Under NPS, the subscriber is mandated to select one Pension Fund Manager (PFM) which is as follows as per the website of NPS Trust.

A. Pension Funds (PFs) for Government Sector

1. SBI Pension Funds Pvt. Ltd.

2. LIC Pension Fund Ltd.

3. UTI Retirement Solutions Ltd.

B. Pension Funds (PFs) for Other than Government Sector

1. SBI Pension Funds Pvt. Ltd.

2. LIC Pension Fund Ltd.

3. UTI Retirement Solutions Ltd.

4. HDFC Pension Management Co. Ltd.

5. ICICI Prudential Pension Fund Management Co. Ltd.

6. Kotak Mahindra Pension Fund Ltd.

7. Aditya Birla Sun Life Pension Management Ltd.

8. Tata Pension Management Ltd.

9. Max Life Pension Fund Management Ltd.

10. Axis Pension Fund Management Ltd.

Schemes Managed by Pension Funds under NPS

Central Government Scheme

State Government Scheme

Corporate CG Scheme

NPS Lite Scheme

Atal Pension Yojana

Scheme – E (Tier-I)

Scheme – E (Tier-II)

Scheme – C (Tier-I)

Scheme – C (Tier-II)

Scheme – G (Tier-I)

Scheme – G (Tier-II)

Scheme – A (Tier-I)

NPS – Tax Saver scheme (Tier II)

As per the website of NSDL, “In NPS, there are multiple PFMs, Investment options (Auto or Active) and four Asset Classes i.e. Equity, Corporate debt, Government Bonds and Alternative Investment Funds. The Subscriber first selects the PFM, and post selection of PFM, Subscriber has an option to select any one of the Investment Options.”

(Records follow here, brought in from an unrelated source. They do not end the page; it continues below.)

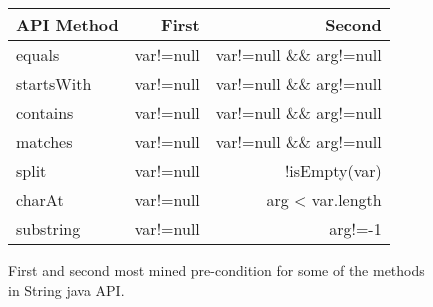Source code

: \begin{figure}
\centering
\scriptsize
\setlength{\tabcolsep}{4pt}
\begin{tabular}{lrr}
\toprule
API Method & First & Second \\
\midrule
equals & var!=null & var!=null \&\& arg!=null  \\
startsWith & var!=null & var!=null \&\& arg!=null \\
contains & var!=null & var!=null \&\& arg!=null \\
matches & var!=null & var!=null \&\& arg!=null \\
split & var!=null & !isEmpty(var) \\
charAt & var!=null & arg < var.length \\
substring & var!=null & arg!=-1 \\
\bottomrule
\end{tabular}%
\caption{First and second most mined pre-condition for some of the methods in String java API.}
\label{fig:precondition}
\end{figure}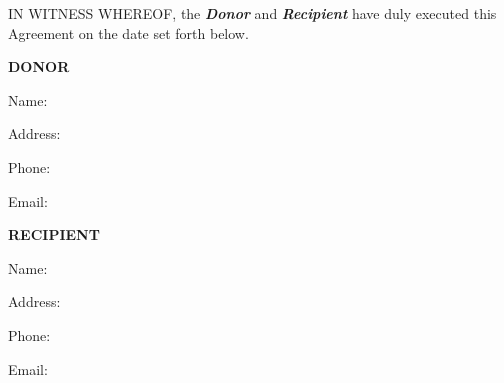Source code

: 
IN WITNESS WHEREOF, the \textbf{\textit{Donor}} and \textbf{\textit{Recipient}} have duly executed this Agreement on the date set forth below.


\vspace{0.5in}

\hspace{3in}
\textbf{DONOR}

\vspace{0.2in}
\hspace{3in}
Name: \DonorName{}

\vspace{0.2in}

\hspace{3in}
\parbox{3.5in}{
Address: \DonorAddress{}
}
\vspace{0.2in}

\hspace{3in}
Phone: \DonorPhone{}

\vspace{0.2in}

\hspace{3in}
Email: \DonorEmail{}


\vspace{0.5in}

\hspace{3in}
\textbf{RECIPIENT}

\vspace{0.2in}
\hspace{3in}
Name: \RecipientName{}

\vspace{0.2in}

\hspace{3in}
\parbox{3.5in}{
Address: \RecipientAddress{}
}
\vspace{0.2in}

\hspace{3in}
Phone: \RecipientPhone{}

\vspace{0.2in}

\hspace{3in}
Email: \RecipientEmail{}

How to choose a fund manager for NPS?

Nidhi Manchanda, Certified Financial Planner, Head of Training, Research & Development at Fintoo said “NPS fund managers invest your money in 4 types of assets which are equity, government bonds, corporate debt, and alternative investment funds. Every fund manager manages these 4 funds. It could happen that one fund manager’s equity fund is outperforming, and the other fund manager’s corporate debt fund is outperforming. However, you have to select only one fund manager who will manage all four asset classes for you.”

She further said that “Thus, it is suggested to first decide what will be your asset allocation, which you can do by opting for either active choice or auto choice. As an investor, if your preference lies in equity, then you may choose a fund manager who has consistently outperformed in equity funds. Similarly, if you want to opt for higher debt exposure, then choose a fund manager with a better track record in debt funds.”

“Please note that investors can gauge the performance of the fund based on the consistency of returns and a higher sharp ratio. It is further suggested that one should do an annual review of the performance of the NPS fund and switch to a better fund if your existing fund is significantly underperforming,” said Nidhi Manchanda.

Should you review NPS fund managers while making your allocation strategy?

Mr. Shravan Shetty, Managing Director, Primus Partners said “Anyone who works in the private sector understands the importance of pension post-retirement. With the pension scheme expanding and managing over Rs.7.73 lakh crore of retirement assets of government and private sector employees, there is no doubt that choosing an efficient NPS fund manager who can thoroughly limit or eliminate the number of common mistakes is extremely important for the future. Before choosing a fund manager, it is imperative to finalise the category of funds based on the individual’s ability to take risks. Then, depending on the choice of the allocation of categories – equity, government securities and corporate bonds, a user must reach out to a fund manager with experience and expertise in their chosen area of investment.”

He further added that “Users who are primarily looking at principal protection should concentrate on government securities and corporate bonds, while those looking for higher returns must look at equity. Investors must also remember not to bet only on one category but to spread their investments across. However, comparing funds across categories will not be a fair analysis as returns are often different for each. Moreover, given that the information available on NPS is limited, it becomes even more critical to carefully choose from the available resources by analyzing each portfolio before entering into business. Reviewing fund managers in the industry must become a regular practice for users by evaluating the risk taken and the returns given.”

Factors to consider while selecting an NPS fund manager

Utkarsh Sinha managing director Bexley advisors a boutique investment bank firm said “The criteria for selection of an NPS are similar to those of selecting a mutual fund: naturally, past performance would be a critical input (albeit not a predictor). But more critically, individuals would need to assess their own goals. Since NPS is designed for retirement planning, one would need to consider the duration of the investment – that is, how close one is to retirement. That would in turn dictate the ratio of fixed income (lower return rate) vs equity and other high-risk, high-return categories. Any investor would do well to assess their own risk appetite and investible duration in selecting funds that most closely meet their desired risk-reward preference.”

Disclaimer: The views and recommendations made above are those of individual analysts or broking companies, and not of Mint.